Nasdaq’s share price took a hit after the deal became public on 12 June, falling from about $58 to $51, where it has hovered around since. But Spaht is confident that investors will buy into the story.
“We also believe there is a fundamental revaluation opportunity for Nasdaq’s earnings as the market and shareholders begin to appreciate how software- and technology-centric the business has become,” he said.
Adenza appears to fit that strategy. It has more than 60,000 users at banks, broker dealers, insurers, asset managers and other companies.
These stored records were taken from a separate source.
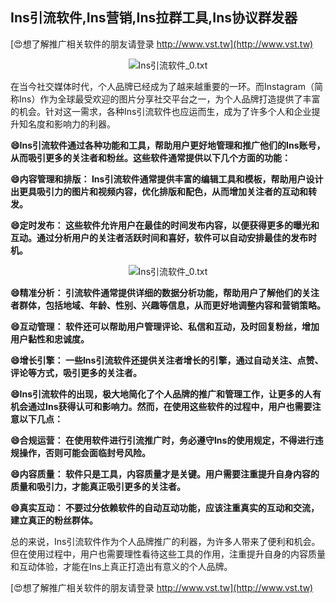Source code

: ## **Ins引流软件,Ins营销,Ins拉群工具,Ins协议群发器**

[😍想了解推广相关软件的朋友请登录 http://www.vst.tw](http://www.vst.tw)

 <center><img src="https://vst.tw/MP4/tuiguang/png/0.png" alt="Ins引流软件_0.txt"></center>

在当今社交媒体时代，个人品牌已经成为了越来越重要的一环。而Instagram（简称Ins）作为全球最受欢迎的图片分享社交平台之一，为个人品牌打造提供了丰富的机会。针对这一需求，各种Ins引流软件也应运而生，成为了许多个人和企业提升知名度和影响力的利器。

**😄Ins引流软件通过各种功能和工具，帮助用户更好地管理和推广他们的Ins账号，从而吸引更多的关注者和粉丝。这些软件通常提供以下几个方面的功能：**

**😄内容管理和排版： Ins引流软件通常提供丰富的编辑工具和模板，帮助用户设计出更具吸引力的图片和视频内容，优化排版和配色，从而增加关注者的互动和转发。**

**😄定时发布： 这些软件允许用户在最佳的时间发布内容，以便获得更多的曝光和互动。通过分析用户的关注者活跃时间和喜好，软件可以自动安排最佳的发布时机。**

 <center><img src="https://vst.tw/MP4/tuiguang/png/1.png" alt="Ins引流软件_0.txt"></center>

**😄精准分析： 引流软件通常提供详细的数据分析功能，帮助用户了解他们的关注者群体，包括地域、年龄、性别、兴趣等信息，从而更好地调整内容和营销策略。**

**😄互动管理： 软件还可以帮助用户管理评论、私信和互动，及时回复粉丝，增加用户黏性和忠诚度。**

**😄增长引擎： 一些Ins引流软件还提供关注者增长的引擎，通过自动关注、点赞、评论等方式，吸引更多的关注者。**

**😄Ins引流软件的出现，极大地简化了个人品牌的推广和管理工作，让更多的人有机会通过Ins获得认可和影响力。然而，在使用这些软件的过程中，用户也需要注意以下几点：**

**😄合规运营： 在使用软件进行引流推广时，务必遵守Ins的使用规定，不得进行违规操作，否则可能会面临封号风险。**

**😄内容质量： 软件只是工具，内容质量才是关键。用户需要注重提升自身内容的质量和吸引力，才能真正吸引更多的关注者。**

**😄真实互动： 不要过分依赖软件的自动互动功能，应该注重真实的互动和交流，建立真正的粉丝群体。**

总的来说，Ins引流软件作为个人品牌推广的利器，为许多人带来了便利和机会。但在使用过程中，用户也需要理性看待这些工具的作用，注重提升自身的内容质量和互动体验，才能在Ins上真正打造出有意义的个人品牌。

[😍想了解推广相关软件的朋友请登录 http://www.vst.tw](http://www.vst.tw)



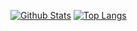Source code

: [![Github Stats](https://github-readme-stats.vercel.app/api?username=Leakoni&theme=radical&show_icons=true)](https://github.com/Leakoni/)
[![Top Langs](https://github-readme-stats.vercel.app/api/top-langs/?username=Leakoni&theme=radical&show_icons=true&layout=compact)](https://github.com/anuraghazra/github-readme-stats)
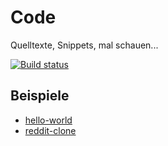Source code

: # Code
Quelltexte, Snippets, mal schauen...

[![Build status](https://api.travis-ci.org/Angular2Buch/code.svg)](https://travis-ci.org/Angular2Buch/code)

## Beispiele

* [hello-world](code/hello-world)
* [reddit-clone](reddit-clone)
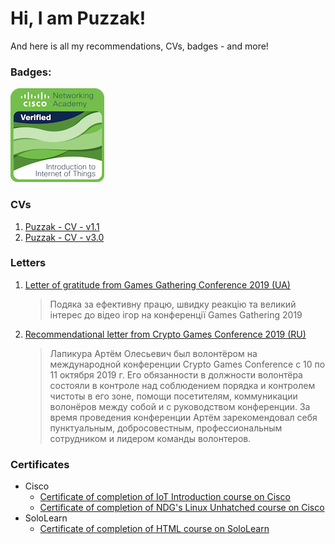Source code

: # Hi, I am Puzzak!
And here is all my recommendations, CVs, badges - and more!
### Badges:
  ![Puzzak - Badge - Cisco - Introduction-to-IoT](/Puzzak%20-%20Badge%20-%20Cisco%20-%20Introduction-to-IoT%20-%20150px.png)
### CVs
  1. [Puzzak - CV - v1.1](/Puzzak%20-%20CV%20-%20v1.1.pdf)
  1. [Puzzak - CV - v3.0](/Puzzak%20-%20CV%20-%20v3.0.pdf)
### Letters
  1. [Letter of gratitude from Games Gathering Conference 2019 (UA)](/Puzzak%20-%20Letter%20-%20GGC%20-%20Gratitude.pdf)
      > Подяка за ефективну працю, швидку реакцію та великий інтерес до відео ігор на конференції Games Gathering 2019
  1. [Recommendational letter from Crypto Games Conference 2019 (RU)](/Puzzak%20-%20Letter%20-%20CGC%20-%20Recommendation.pdf)
      >Лапикура Артём Олесьевич был волонтёром на международной конференции Crypto Games Conference с 10 по 11  октября 2019 г. Его обязанности в должности волонтёра состояли в контроле над соблюдением порядка и контролем чистоты в его зоне, помощи посетителям, коммуникации волонёров между собой и с руководством конференции. За время проведения конференции Артём зарекомендовал себя пунктуальным, добросовестным, профессиональным сотрудником и лидером команды волонтеров.
 ### Certificates
 * Cisco
    * [Certificate of completion of IoT Introduction course on Cisco](/Puzzak%20-%20Certificate%20-%20Cisco%20-%20IoT_Introduction.pdf)
    * [Certificate of completion of NDG's Linux Unhatched course on Cisco](/Puzzak%20-%20Certificate%20-%20Cisco%20-%20NDG%20Linux%20Unhatched.pdf)
  * SoloLearn
    * [Certificate of completion of HTML course on SoloLearn](/Puzzak%20-%20Certificate%20-%20SoloLearn%20-%20HTML.pdf)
The company’s estimated revenue for 2023 is $590 million, while organic revenue growth is around 15 percent, annual recurring revenue growth is 18 percent and adjusted EBITDA margin is 58 percent.
Check out the full interview for more about how Thoma Bravo grew Adenza during its ownership.
Next up, I’m very happy to announce the first of a series of articles we’re running in the final week of Pride Month, where we seek to elevate the voices of members of the LGBTQ+ community who work within the private equity industry.
Opening things up, PE Hub Europe’s Nina Lindholm spoke to Ada Pospi, an associate on the Secondary Investment team at Hamilton Lane in the firm’s London office. Pospi is responsible for due diligence of secondary investment opportunities, including LP portfolios and GP-led transactions.
Here’s a couple of snippets:
What challenges remain for LGBTQ+ people in the industry?
Coming out at work can be very daunting, and is a moment of real vulnerability, especially if there are no or few other openly LGBTQ+ people in your workplace that you could rely on for guidance and support (which in our industry is still very often the case, particularly in smaller firms). As a result, many LGBTQ+ people simply avoid talking about their personal lives at work – this might not seem like a big deal, but in reality, hiding such a significant part of your life takes up a lot of mental space and can be very draining. I strongly believe that being able to show up as your whole self at work is extremely important, not only for our mental well-being as individuals, but also in terms of reaching our full potential and productivity at work.
Is there anything you’d like to say to talent considering joining the industry?
I would advise them to attend talks and events by groups such as Out Investors. Connecting with other LGBTQ+ investment professionals is a great way to create a support network and meet people in our industry who “get it”. It is also an opportunity to share experiences and tips on what best practice looks like in terms of supporting LGBTQ+ employees.
Have a look at the full article to learn about Hamilton Lane’s LGBTQ+ initiatives and how Pospi believes the industry can improve its retention of LGBTQ+ talent.
Otro Capital, RedBird Capital Partners and Maximum Effort Investments have taken a 24 percent stake in Alpine Racing Ltd, investing €200 million.
The investment is aimed to support Alpine’s growth strategy and standing in Formula 1. Alpine was created in 2021 and is part of the Renault Group. Its Formula 1 activities are based in Enstone in the UK.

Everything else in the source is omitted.